Dear Editor
At first read, Dr. Caro’s editorial (1) along with its companion articles (2,3) makes a compelling point – predictive models could well benefit from more rigorous and standardized validation. But at second read, a distinct insight emerges.
Would you care if a financial advisor is able to accurately predict market gains to within some statistically defined interval of certainty? It certainly would be appealing, but you would likely base your decision regarding whether to choose the financial advisor on whether her predictions were sufficiently more accurate than yours (or her competition) to result in greater financial return over a designated time interval.
To apply the same idea to medical decision making, would you care if diagnostic software for medical diagnoses was accurate to within some statistically defined interval? Or would you use the software if it reduced the number of diagnostic errors that are made without unduly increasing time and resource burden?(4) Suppose you are not faced with a complex model but rather a simple scenario: comparing two RCTs for a new cancer drug. Drug A compared to standard therapy increased life expectancy by 1 month at a p of 0.01; Drug B increased life expectancy by 10 years but at a p of 0.06 – Does satisfying statistical criteria really impact which drug you should choose?

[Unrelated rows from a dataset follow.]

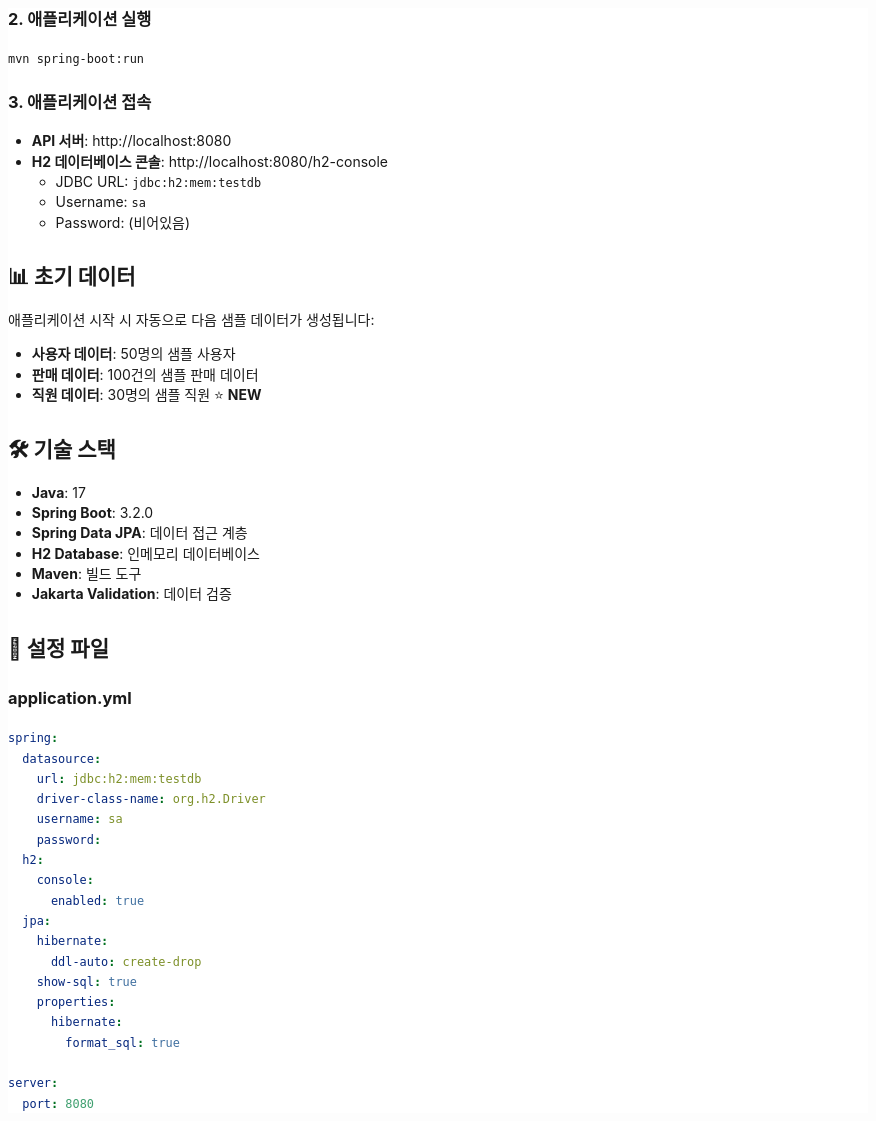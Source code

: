 ### 2. 애플리케이션 실행
```bash
mvn spring-boot:run
```

### 3. 애플리케이션 접속
- **API 서버**: http://localhost:8080
- **H2 데이터베이스 콘솔**: http://localhost:8080/h2-console
  - JDBC URL: `jdbc:h2:mem:testdb`
  - Username: `sa`
  - Password: (비어있음)

## 📊 초기 데이터

애플리케이션 시작 시 자동으로 다음 샘플 데이터가 생성됩니다:

- **사용자 데이터**: 50명의 샘플 사용자
- **판매 데이터**: 100건의 샘플 판매 데이터
- **직원 데이터**: 30명의 샘플 직원 ⭐ **NEW**

## 🛠️ 기술 스택

- **Java**: 17
- **Spring Boot**: 3.2.0
- **Spring Data JPA**: 데이터 접근 계층
- **H2 Database**: 인메모리 데이터베이스
- **Maven**: 빌드 도구
- **Jakarta Validation**: 데이터 검증

## 🔧 설정 파일

### application.yml
```yaml
spring:
  datasource:
    url: jdbc:h2:mem:testdb
    driver-class-name: org.h2.Driver
    username: sa
    password: 
  h2:
    console:
      enabled: true
  jpa:
    hibernate:
      ddl-auto: create-drop
    show-sql: true
    properties:
      hibernate:
        format_sql: true

server:
  port: 8080
```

A prediction model by itself has no inherent value – a prediction model is only useful when it improves a specific decision, and in that case, it is the overall value that the model-based decision brings that is important to understand.
Few model users would base decisions regarding models on whether the validation procedure used was based on Bayesian evidence synthesis (2), Pareto Frontiers (3), minimizing a least difference parameter, or the “eyeball method.” Comparing these methods is extremely important to the state of science to identify and codify methods of validating models that are robust, rigorous, and reproducible. But all of these approaches are rooted in statistics, whereas arbitrating among these approaches is not something that can be accomplished in a statistical domain. Rather, arbitrating among these methods can only be addressed within a decision analytic domain, by asking which method yields the greatest expected value under a plausible distribution of uses.
Validation needs to be supplemented by efforts to describe whether the model improves decisions compared with decisions that would have been made without exposure to the model, along with a comparison of which predictions lead to decisions that yield the greatest expected value. Of course, one might argue that any model with informative “signal” (and, certainly, which has passed a validation test against an external criterion) will narrow one’s posterior probability distribution regarding events of interest, offer greater certitude compared to no model, and consequently improve prediction. However, models need to accommodate users who are not expert in Bayesian methods, and who may substitute the model’s predictions for their own rather than combining them “in the field” in a correctly specified Bayesian manner.
Clearly, validating models is necessary for the simple reason that predictive models should be able to predict what they model. Validation asks a question that is compelling, satisfying, and vital to the art of modeling. However, it is different from the question that is most important for model users.
Footnotes
Financial disclosure/conflict of interest: The authors have no conflicts of interest of financial disclosures to declare.